And that place to land can’t be created with data. It can only be created by creating alignment through a deceptively simple set of exercises to articulate who your execs think you are building things for, and why.
So, what do I do if I’m asked to ‘refresh the personas’ that we already have?
1. Ask why. More specifically, ask “what problem are you trying / wanting to solve with the personas? And why do you think personas will solve said problem?”Keep asking why several times until you get to a specific answer. Examples of non-specific answers that won’t help you:
To get more customer- or user-focused.
To get everyone on the same page.
To get more data into our decision-making.
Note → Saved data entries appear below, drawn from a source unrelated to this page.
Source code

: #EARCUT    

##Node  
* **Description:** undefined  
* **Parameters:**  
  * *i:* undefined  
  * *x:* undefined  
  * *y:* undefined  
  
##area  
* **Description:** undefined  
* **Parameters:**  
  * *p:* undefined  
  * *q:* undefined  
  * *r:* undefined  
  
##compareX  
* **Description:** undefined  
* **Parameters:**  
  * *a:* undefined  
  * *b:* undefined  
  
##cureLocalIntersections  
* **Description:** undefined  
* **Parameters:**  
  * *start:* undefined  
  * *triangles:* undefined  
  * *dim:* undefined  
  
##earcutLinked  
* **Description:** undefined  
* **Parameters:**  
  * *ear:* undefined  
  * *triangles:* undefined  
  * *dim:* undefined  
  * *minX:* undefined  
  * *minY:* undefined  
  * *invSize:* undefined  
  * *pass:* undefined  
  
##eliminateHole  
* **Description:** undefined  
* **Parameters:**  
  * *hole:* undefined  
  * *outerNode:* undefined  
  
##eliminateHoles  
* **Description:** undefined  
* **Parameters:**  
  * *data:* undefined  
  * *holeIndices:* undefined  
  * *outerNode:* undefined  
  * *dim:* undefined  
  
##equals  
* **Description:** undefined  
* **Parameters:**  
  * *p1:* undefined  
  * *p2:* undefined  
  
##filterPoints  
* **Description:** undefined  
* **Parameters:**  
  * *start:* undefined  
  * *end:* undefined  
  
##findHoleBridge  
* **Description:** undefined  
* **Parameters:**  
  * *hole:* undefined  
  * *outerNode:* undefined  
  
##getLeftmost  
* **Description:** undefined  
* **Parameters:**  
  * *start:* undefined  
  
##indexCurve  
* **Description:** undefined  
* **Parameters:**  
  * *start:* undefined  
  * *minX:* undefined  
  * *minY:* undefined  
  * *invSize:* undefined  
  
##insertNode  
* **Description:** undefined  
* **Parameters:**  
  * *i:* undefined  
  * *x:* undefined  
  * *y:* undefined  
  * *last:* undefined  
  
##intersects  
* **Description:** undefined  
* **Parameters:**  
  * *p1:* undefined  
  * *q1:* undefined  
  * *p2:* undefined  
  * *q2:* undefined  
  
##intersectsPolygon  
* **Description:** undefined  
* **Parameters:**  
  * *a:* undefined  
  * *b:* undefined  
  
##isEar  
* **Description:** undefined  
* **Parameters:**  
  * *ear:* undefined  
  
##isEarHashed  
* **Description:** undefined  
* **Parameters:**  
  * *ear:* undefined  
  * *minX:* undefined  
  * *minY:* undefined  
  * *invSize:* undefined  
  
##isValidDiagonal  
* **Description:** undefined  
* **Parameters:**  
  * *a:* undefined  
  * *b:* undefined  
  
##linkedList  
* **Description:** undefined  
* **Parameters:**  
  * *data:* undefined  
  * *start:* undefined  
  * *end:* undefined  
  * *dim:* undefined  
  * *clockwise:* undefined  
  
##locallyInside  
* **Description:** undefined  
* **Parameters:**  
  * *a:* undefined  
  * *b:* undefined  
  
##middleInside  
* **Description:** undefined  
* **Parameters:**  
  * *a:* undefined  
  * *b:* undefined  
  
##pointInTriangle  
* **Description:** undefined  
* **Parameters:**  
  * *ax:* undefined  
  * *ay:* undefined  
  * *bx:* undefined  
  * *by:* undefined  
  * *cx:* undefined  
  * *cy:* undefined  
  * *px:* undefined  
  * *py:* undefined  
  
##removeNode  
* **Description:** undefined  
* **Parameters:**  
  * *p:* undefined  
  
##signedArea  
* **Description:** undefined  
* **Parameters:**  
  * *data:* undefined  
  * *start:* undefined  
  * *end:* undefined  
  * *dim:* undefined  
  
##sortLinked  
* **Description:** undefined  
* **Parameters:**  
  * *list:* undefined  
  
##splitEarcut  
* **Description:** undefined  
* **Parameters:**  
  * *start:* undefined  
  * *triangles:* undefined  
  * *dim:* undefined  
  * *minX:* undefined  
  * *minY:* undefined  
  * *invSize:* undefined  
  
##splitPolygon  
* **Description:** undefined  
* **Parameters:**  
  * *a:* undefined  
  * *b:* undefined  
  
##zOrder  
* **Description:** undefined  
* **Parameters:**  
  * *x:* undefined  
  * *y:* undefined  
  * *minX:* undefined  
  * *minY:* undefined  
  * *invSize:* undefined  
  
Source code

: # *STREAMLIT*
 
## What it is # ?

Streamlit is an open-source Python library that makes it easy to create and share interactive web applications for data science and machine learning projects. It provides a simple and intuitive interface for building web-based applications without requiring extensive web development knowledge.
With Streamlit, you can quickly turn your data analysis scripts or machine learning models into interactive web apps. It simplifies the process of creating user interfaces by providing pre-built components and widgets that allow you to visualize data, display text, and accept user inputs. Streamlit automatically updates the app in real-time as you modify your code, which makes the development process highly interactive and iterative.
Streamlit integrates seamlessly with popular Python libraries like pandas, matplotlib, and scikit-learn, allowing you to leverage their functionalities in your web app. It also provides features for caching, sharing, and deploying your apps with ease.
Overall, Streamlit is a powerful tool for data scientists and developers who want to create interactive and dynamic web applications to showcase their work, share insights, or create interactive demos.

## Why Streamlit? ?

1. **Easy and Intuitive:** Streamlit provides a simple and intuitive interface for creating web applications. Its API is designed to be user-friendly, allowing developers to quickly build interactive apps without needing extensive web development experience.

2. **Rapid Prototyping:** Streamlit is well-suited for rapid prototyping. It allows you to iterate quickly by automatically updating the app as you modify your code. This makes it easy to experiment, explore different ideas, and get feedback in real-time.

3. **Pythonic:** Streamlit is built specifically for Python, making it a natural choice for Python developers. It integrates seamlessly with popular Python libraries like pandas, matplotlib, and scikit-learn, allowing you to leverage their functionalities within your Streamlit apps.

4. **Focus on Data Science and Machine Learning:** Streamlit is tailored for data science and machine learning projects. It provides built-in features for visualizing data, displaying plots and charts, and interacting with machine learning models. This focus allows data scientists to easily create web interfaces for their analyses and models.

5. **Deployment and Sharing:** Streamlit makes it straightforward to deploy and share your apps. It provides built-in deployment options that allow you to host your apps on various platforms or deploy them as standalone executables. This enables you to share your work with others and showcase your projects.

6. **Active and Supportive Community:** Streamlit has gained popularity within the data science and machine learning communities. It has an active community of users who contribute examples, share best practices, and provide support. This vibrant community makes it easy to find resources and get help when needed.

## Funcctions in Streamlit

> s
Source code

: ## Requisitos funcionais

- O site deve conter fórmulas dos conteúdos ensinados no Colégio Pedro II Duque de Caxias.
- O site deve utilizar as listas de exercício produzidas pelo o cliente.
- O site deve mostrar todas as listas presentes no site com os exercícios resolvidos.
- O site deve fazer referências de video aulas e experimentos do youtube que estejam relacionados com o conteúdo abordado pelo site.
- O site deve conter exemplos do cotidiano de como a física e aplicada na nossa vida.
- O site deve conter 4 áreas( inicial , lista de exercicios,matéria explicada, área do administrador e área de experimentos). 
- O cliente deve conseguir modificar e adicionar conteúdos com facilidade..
Follow every one of these with “why?” until you get to something more like this: “I don’t think this specific section of our website/aspect of our product/part of our services really makes sense, and I can’t find a good reason that it is the way it is, but I also can’t get anyone to understand it’s a problem. I’m hoping personas will help me communicate/solve this problem without getting me and everyone around me fired — and it would be even better if the personas could help us solve the problem too.”
2. Ask for specific reasons why the old personas won’t help with this problem, and for specific reasons why the old personas aren’t ‘good’ anymore. You’ll probably hear things like:
The market or data or users or customers have changed, so the personas don’t represent them anymore.
No one pays attention to the personas, so they must be wrong.
I don’t trust that the old personas really do represent the data.
I have no idea how the old personas were created, or what they were created for, so I don’t know that they will apply to the problems I’m trying to solve.
3. Go find out more about the ‘old’ personas. Who created them? For what reason? How did they do it? How much did the persona effort cost? Did they work at all, ever? If so, how, for what project or department? In what specific ways did they ‘work?’ You’ll probably find at least one of the following:
Someone in a position of power read or heard about personas and thought they were a great idea and funded a project — often without super-specific reasons for doing so.
Someone without tons of power did a skunkworks project to create personas and try to drive them ‘up’ in the organization, without real success.
Marketing created personas ‘for’ marketing, or a product team created personas ‘for’ a product or products.
Someone hired an agency to create the personas — usually with a hefty pricetag and as a deliverable after a major data collection and analysis project.
4. Take this information and do an assessment. Is there any reason to think that ‘refreshing’ the personas in some way will really solve the problem that the stakeholder has? Personas are not magic. Fresh data does not make them magical. They are a tool that either works or it doesn’t. A hammer doesn’t work on a screw (just as personas won’t solve a problem that can’t be solved with a persona). And a hammer doesn’t help much if your goal is to ‘build a house’ (just as personas won’t help with a huge, unspecific goal like ‘get more customer-focused).Pull out that old quote: the true definition of insanity is doing the same thing and expecting a different result.
Personas are amazing, killer, hugely impactful tools. They can be built to live almost forever. But they only work if they are created and applied to solve specific, persona-solvable problems. And they only work if they actually make people’s lives easier in the organization — especially the lives of the muckety-mucks.
Therefore, that’s your job: Go figure out why the personas didn’t work before, and why they are wanted now. If you can do that, you’ll be well on your way to a new set of personas created and deployed in a new way to solve a well-defined set of problems.